▶ [What is being asked] Every line below that includes the word "documentclass" needs to be copied.

▶ [Source texts of formatted documents]
'''
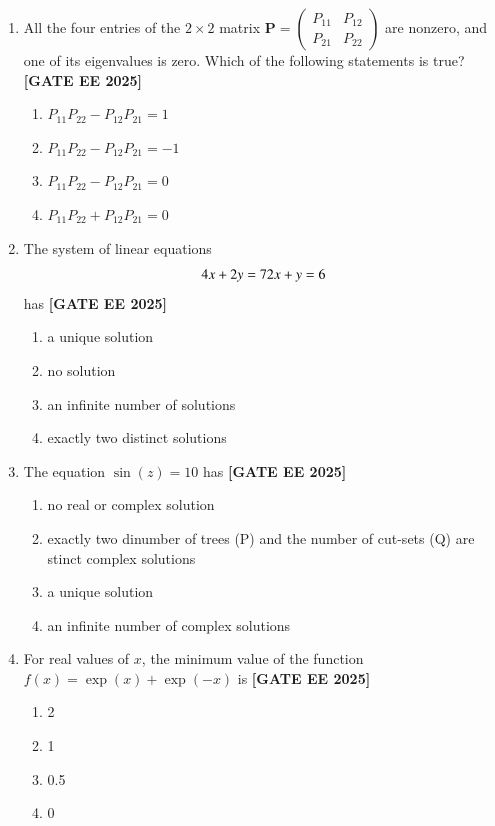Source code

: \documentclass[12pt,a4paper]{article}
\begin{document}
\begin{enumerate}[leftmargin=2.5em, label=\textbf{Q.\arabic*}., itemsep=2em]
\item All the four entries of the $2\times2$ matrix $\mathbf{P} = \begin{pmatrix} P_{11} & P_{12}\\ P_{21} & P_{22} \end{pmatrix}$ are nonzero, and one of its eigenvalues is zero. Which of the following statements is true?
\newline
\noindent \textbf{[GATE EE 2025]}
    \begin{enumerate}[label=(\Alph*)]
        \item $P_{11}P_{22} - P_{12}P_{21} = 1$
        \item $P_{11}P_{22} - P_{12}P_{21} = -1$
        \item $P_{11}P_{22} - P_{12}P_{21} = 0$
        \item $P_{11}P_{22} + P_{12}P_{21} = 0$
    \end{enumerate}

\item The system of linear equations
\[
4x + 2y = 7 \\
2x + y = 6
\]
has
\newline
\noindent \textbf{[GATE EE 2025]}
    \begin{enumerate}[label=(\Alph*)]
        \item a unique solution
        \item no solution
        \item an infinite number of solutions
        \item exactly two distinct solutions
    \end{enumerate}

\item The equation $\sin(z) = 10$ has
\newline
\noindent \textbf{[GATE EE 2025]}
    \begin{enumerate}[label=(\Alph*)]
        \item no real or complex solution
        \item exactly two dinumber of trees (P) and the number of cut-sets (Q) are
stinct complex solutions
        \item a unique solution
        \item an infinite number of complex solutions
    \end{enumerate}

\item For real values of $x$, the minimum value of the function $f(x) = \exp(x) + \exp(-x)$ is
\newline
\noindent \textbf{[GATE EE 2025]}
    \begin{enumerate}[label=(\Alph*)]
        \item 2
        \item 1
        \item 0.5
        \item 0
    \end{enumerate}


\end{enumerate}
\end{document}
'''
'''
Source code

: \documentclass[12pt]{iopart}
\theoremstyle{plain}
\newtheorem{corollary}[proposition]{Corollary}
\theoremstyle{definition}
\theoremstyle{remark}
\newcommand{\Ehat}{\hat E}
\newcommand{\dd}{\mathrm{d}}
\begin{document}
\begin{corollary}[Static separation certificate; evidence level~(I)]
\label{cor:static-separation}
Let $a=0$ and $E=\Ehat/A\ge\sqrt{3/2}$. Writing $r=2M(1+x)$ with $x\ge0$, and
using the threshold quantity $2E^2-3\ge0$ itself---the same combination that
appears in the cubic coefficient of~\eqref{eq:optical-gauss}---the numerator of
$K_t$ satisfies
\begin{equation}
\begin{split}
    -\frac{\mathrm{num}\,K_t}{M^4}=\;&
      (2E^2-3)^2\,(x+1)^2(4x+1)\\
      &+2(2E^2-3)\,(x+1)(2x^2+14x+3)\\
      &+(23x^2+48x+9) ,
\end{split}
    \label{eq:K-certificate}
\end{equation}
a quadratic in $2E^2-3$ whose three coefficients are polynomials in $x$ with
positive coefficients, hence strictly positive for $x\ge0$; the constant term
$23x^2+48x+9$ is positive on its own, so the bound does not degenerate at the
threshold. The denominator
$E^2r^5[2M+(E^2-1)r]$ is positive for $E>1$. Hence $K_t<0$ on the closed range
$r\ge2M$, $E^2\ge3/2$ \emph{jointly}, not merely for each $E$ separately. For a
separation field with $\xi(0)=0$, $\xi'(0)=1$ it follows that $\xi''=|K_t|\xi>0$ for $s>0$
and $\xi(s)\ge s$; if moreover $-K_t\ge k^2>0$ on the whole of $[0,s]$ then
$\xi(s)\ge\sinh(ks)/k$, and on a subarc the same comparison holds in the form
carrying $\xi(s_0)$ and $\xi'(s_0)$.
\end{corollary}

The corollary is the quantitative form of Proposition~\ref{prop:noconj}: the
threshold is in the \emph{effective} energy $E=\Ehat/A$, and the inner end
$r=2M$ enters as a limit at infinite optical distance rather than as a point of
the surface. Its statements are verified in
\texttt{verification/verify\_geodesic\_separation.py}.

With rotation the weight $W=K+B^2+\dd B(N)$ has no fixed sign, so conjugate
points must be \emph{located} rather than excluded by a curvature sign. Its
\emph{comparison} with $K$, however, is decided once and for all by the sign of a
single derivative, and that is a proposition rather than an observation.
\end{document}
'''
▶ [Answer area]
: \documentclass[12pt,a4paper]{article}
: \documentclass[12pt]{iopart}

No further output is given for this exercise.